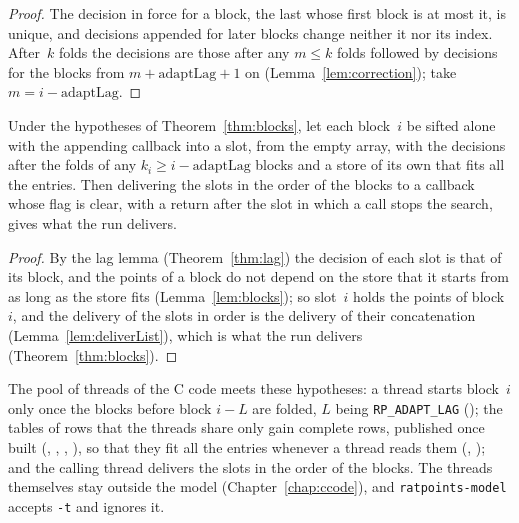 \begin{proof}
  \leanok
  The decision in force for a block, the last whose first block is at most it, is unique, and
  decisions appended for later blocks change neither it nor its index. After~$k$ folds the decisions
  are those after any $m \le k$ folds followed by decisions for the blocks from
  $m + \mathrm{adaptLag} + 1$ on (Lemma~\ref{lem:correction}); take $m = i - \mathrm{adaptLag}$.
\end{proof}

\begin{theorem}\label{thm:threads}
  \leanok
  Under the hypotheses of Theorem~\ref{thm:blocks}, let each block~$i$ be sifted alone with the
  appending callback into a slot, from the empty array, with the decisions after the folds of any
  $k_i \ge i - \mathrm{adaptLag}$ blocks and a store of its own that fits all the entries. Then
  delivering the slots in the order of the blocks to a callback whose flag is clear, with a return
  after the slot in which a call stops the search, gives what the run delivers.
\end{theorem}

\begin{proof}
  \leanok
  By the lag lemma (Theorem~\ref{thm:lag}) the decision of each slot is that of its block, and the
  points of a block do not depend on the store that it starts from as long as the store fits
  (Lemma~\ref{lem:blocks}); so slot~$i$ holds the points of block~$i$, and the delivery of the slots
  in order is the delivery of their concatenation (Lemma~\ref{lem:deliverList}), which is what the
  run delivers (Theorem~\ref{thm:blocks}).
\end{proof}

The pool of threads of the C code meets these hypotheses: a thread starts block~$i$ only once the
blocks before block $i - L$ are folded, $L$ being \verb|RP_ADAPT_LAG|
(); the tables of rows that the threads share only gain complete
rows, published once built (, ,
, ), so that they fit all the entries whenever a
thread reads them (, ); and
the calling thread delivers the slots in the order of the blocks. The threads themselves stay
outside the model (Chapter~\ref{chap:ccode}), and \verb|ratpoints-model| accepts \verb|-t| and
ignores it.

__How to complete this task__: Could you print the data exactly as it appears and keep the pictures out?

__Reply__:
 \begin{proof}
  \leanok
  The decision in force for a block, the last whose first block is at most it, is unique, and
  decisions appended for later blocks change neither it nor its index. After~$k$ folds the decisions
  are those after any $m \le k$ folds followed by decisions for the blocks from
  $m + \mathrm{adaptLag} + 1$ on (Lemma~\ref{lem:correction}); take $m = i - \mathrm{adaptLag}$.
\end{proof}

\begin{theorem}\label{thm:threads}
  \leanok
  Under the hypotheses of Theorem~\ref{thm:blocks}, let each block~$i$ be sifted alone with the
  appending callback into a slot, from the empty array, with the decisions after the folds of any
  $k_i \ge i - \mathrm{adaptLag}$ blocks and a store of its own that fits all the entries. Then
  delivering the slots in the order of the blocks to a callback whose flag is clear, with a return
  after the slot in which a call stops the search, gives what the run delivers.
\end{theorem}

\begin{proof}
  \leanok
  By the lag lemma (Theorem~\ref{thm:lag}) the decision of each slot is that of its block, and the
  points of a block do not depend on the store that it starts from as long as the store fits
  (Lemma~\ref{lem:blocks}); so slot~$i$ holds the points of block~$i$, and the delivery of the slots
  in order is the delivery of their concatenation (Lemma~\ref{lem:deliverList}), which is what the
  run delivers (Theorem~\ref{thm:blocks}).
\end{proof}

The pool of threads of the C code meets these hypotheses: a thread starts block~$i$ only once the
blocks before block $i - L$ are folded, $L$ being \verb|RP_ADAPT_LAG|
(); the tables of rows that the threads share only gain complete
rows, published once built (, ,
, ), so that they fit all the entries whenever a
thread reads them (, ); and
the calling thread delivers the slots in the order of the blocks. The threads themselves stay
outside the model (Chapter~\ref{chap:ccode}), and \verb|ratpoints-model| accepts \verb|-t| and
ignores it.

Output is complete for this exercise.